Still, not many people understand what depression really is or how serious it can be. So here’s everything you need to know about this medical illness and, most importantly, how to fight it and stay strong.
What Is Depression?
It is a mood disorder that causes loss of interest, low motivation, and a persistent feeling of sadness. Depression or major depressive disorder affects every part of your being, how you act, how you think, and how you feel. Sometimes it can even lead to different emotional and physical problems.
This condition interferes with your everyday activities and may even make you feel like life is not worth living. It’s pretty common, influencing millions of people’s personal and professional lives.

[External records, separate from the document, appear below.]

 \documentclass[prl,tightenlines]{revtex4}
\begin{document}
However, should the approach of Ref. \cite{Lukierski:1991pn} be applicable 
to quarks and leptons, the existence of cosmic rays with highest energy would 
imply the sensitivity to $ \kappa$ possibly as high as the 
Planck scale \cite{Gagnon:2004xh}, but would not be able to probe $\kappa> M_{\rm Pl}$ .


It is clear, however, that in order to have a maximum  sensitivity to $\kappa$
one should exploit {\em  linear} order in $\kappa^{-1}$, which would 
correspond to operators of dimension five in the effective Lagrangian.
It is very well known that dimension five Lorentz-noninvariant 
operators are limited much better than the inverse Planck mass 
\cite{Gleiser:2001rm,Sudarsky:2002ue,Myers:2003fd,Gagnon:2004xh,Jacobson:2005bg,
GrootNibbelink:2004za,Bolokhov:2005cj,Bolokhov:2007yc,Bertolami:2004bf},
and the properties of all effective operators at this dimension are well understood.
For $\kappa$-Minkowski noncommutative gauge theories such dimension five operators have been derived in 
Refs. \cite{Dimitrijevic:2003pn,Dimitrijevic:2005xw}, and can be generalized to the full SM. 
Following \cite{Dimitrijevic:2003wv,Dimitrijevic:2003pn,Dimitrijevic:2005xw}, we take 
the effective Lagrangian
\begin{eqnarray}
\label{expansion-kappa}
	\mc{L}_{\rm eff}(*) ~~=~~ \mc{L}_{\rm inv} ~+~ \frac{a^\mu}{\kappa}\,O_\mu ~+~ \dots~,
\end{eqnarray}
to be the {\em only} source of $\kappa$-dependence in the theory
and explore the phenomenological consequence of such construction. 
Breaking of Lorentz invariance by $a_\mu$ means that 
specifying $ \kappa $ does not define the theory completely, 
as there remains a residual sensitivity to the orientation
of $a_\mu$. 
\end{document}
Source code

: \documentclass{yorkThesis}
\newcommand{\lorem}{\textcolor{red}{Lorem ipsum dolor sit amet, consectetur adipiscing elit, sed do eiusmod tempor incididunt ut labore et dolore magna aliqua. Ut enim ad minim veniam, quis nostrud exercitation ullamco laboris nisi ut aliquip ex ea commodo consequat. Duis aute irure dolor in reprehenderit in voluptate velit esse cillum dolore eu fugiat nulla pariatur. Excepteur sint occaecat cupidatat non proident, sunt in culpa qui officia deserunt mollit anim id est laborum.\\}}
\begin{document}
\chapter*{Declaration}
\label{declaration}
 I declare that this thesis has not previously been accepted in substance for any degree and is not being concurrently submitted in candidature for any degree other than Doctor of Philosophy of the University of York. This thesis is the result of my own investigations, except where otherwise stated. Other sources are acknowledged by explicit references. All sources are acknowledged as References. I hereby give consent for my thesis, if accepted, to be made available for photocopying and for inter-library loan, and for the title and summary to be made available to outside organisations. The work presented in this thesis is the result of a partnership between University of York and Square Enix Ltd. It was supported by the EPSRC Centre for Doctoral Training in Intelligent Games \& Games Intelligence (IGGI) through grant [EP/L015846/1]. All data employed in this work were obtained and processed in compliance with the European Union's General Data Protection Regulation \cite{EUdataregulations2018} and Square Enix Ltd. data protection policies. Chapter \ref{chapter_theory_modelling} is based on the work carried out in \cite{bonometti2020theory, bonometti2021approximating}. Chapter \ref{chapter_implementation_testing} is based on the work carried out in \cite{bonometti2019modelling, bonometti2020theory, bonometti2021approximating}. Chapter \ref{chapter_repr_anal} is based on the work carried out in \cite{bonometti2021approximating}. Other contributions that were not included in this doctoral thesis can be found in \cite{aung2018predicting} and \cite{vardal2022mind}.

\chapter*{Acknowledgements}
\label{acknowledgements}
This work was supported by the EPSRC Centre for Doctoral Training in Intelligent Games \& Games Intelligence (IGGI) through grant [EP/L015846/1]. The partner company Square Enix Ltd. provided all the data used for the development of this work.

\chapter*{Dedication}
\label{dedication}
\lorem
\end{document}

Depression can even aggravate existing conditions such as diabetes, asthma, arthritis, cancer, cardiovascular disease, and obesity, says Healthline.
That’s why it’s crucial to know how to make a difference between sadness and depression so that you can do something about it.
Difference between Depression and Sadness/Grief
Ending a relationship, loss of a job, or the death of a loved one are all difficult experiences you can endure. They can make you feel sad, and that’s completely normal. In fact, the death of a loved one often makes people feel “depressed.”
However, being sad is different than being depressed, Psychiatry explains. The grieving process is similar to depression, both conditions involving withdrawal from daily activities and intense sadness, but they are still different.
Here are the differences between grief or sadness and depression:
- When you are grieving, you have painful feelings in waves, usually combined with positive memories of the person you’ve lost. When you’re depressed, however, your mood and interest are declined for over two weeks.
- When you’re grieving, you still have your self-esteem, unlike when you’re depressed. Depression causes feelings of self-loathing and worthlessness.
- Sometimes losing a loved one, being a victim of a major disaster or physical assault, or losing a job can cause depression. When depression and grief coexist, the grief lasts longer and is more severe than grief without depression.
Even though there’s some overlap between these two conditions, they are still different. Knowing how to make a difference between the two of them can help you get the help, treatment, and support you need.
Causes of Depression
The most common causes of depression are the following:
- Early childhood trauma—events from your early childhood may affect how your body reacts to stressful situations and fear.
- Family history—having a family history of this mood disorder increases the risk for developing it.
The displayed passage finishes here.